Texting back and forth (in one text she calls him her lover)
He kept inquiring for her to come spend the night
She's admitted to spending one night with him when I was away but "nothing happened"When I confronted she admitted to an EA (but not a PA)
Her admission is your evidence. Of course they slept together. You know they did.
Harder to save your marriage now. But if you want to have any chance, you will have to expose and follow the advice on this forum.
I have shared the A with close friends and family but we haven't discussed exposure and even they are reluctant to expose (not convinced it's the right approach). I also spoke to my pastor who wasn't in favor of exposing.
First off, keeping the affair a secret is an
unbiblical approach and those who are against exposure have no experience in saving marriages. Most people believe affairs should be kept secret.

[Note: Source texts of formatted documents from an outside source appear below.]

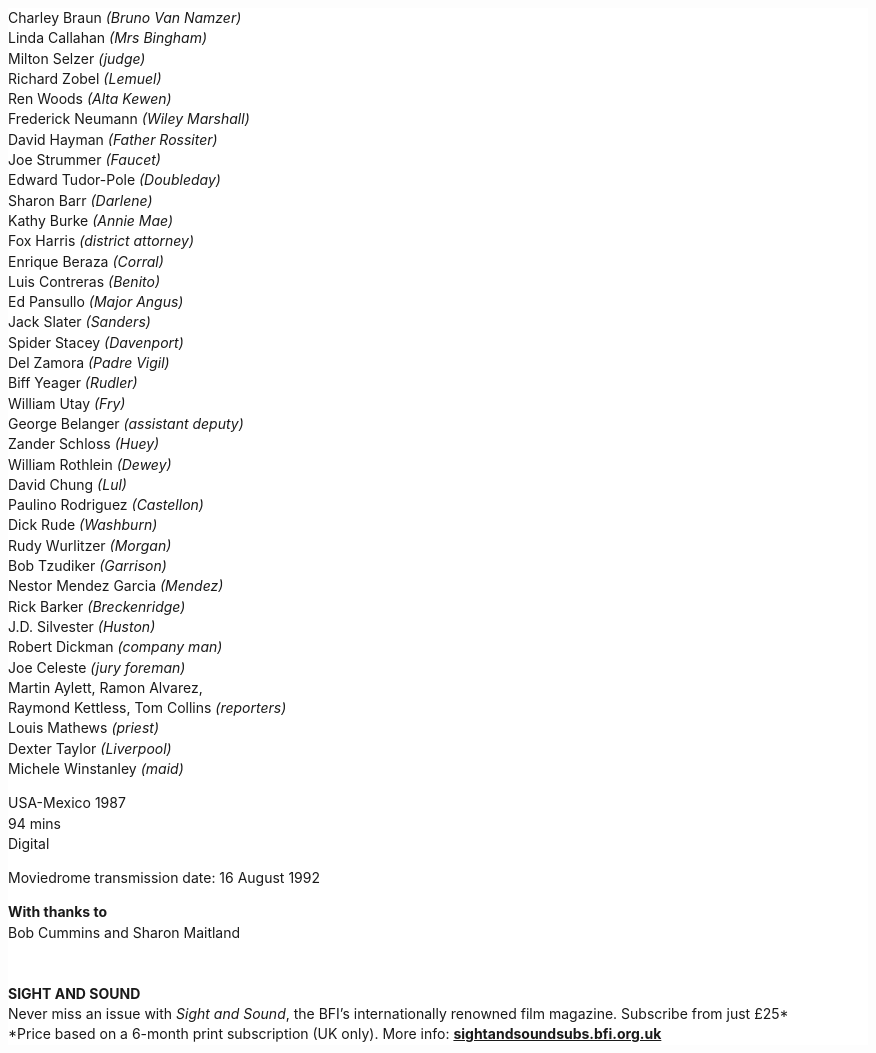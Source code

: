 Charley Braun _(Bruno Van Namzer)_  
Linda Callahan _(Mrs Bingham)_  
Milton Selzer _(judge)_  
Richard Zobel _(Lemuel)_  
Ren Woods _(Alta Kewen)_  
Frederick Neumann _(Wiley Marshall)_  
David Hayman _(Father Rossiter)_  
Joe Strummer _(Faucet)_  
Edward Tudor-Pole _(Doubleday)_  
Sharon Barr _(Darlene)_  
Kathy Burke _(Annie Mae)_  
Fox Harris _(district attorney)_  
Enrique Beraza _(Corral)_  
Luis Contreras _(Benito)_  
Ed Pansullo _(Major Angus)_  
Jack Slater _(Sanders)_  
Spider Stacey _(Davenport)_  
Del Zamora _(Padre Vigil)_  
Biff Yeager _(Rudler)_  
William Utay _(Fry)_  
George Belanger _(assistant deputy)_  
Zander Schloss _(Huey)_  
William Rothlein _(Dewey)_  
David Chung _(Lul)_  
Paulino Rodriguez _(Castellon)_  
Dick Rude _(Washburn)_  
Rudy Wurlitzer _(Morgan)_  
Bob Tzudiker _(Garrison)_  
Nestor Mendez Garcia _(Mendez)_  
Rick Barker _(Breckenridge)_  
J.D. Silvester _(Huston)_  
Robert Dickman _(company man)_  
Joe Celeste _(jury foreman)_  
Martin Aylett, Ramon Alvarez,  
Raymond Kettless, Tom Collins _(reporters)_  
Louis Mathews _(priest)_  
Dexter Taylor _(Liverpool)_  
Michele Winstanley _(maid)_

USA-Mexico 1987  
94 mins  
Digital

Moviedrome transmission date: 16 August 1992
<br>

**With thanks to**   
Bob Cummins and Sharon Maitland
<br><br> 
<br>
**SIGHT AND SOUND**<br>
Never miss an issue with _Sight and Sound_, the BFI’s internationally renowned film magazine. Subscribe from just £25*<br>
*Price based on a 6-month print subscription (UK only). More info: [**sightandsoundsubs.bfi.org.uk**](https://sightandsoundsubs.bfi.org.uk/subscribe)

BUT, most people have no earthly idea how to save marriages.
She hasn't requested a D, only time to figure things out. I believe the A has been going on for at least 12 months, possibly 18 months. OM has already left his W - apparently because he walked in on her having an A but I think my W was twisting this and maybe she walked in on them.
The longer the affair goes on without exposure, the harder it will be to save it. One of the first things you will want to do is speak to the OM's wife and find out the truth.
How long have you known about this affair?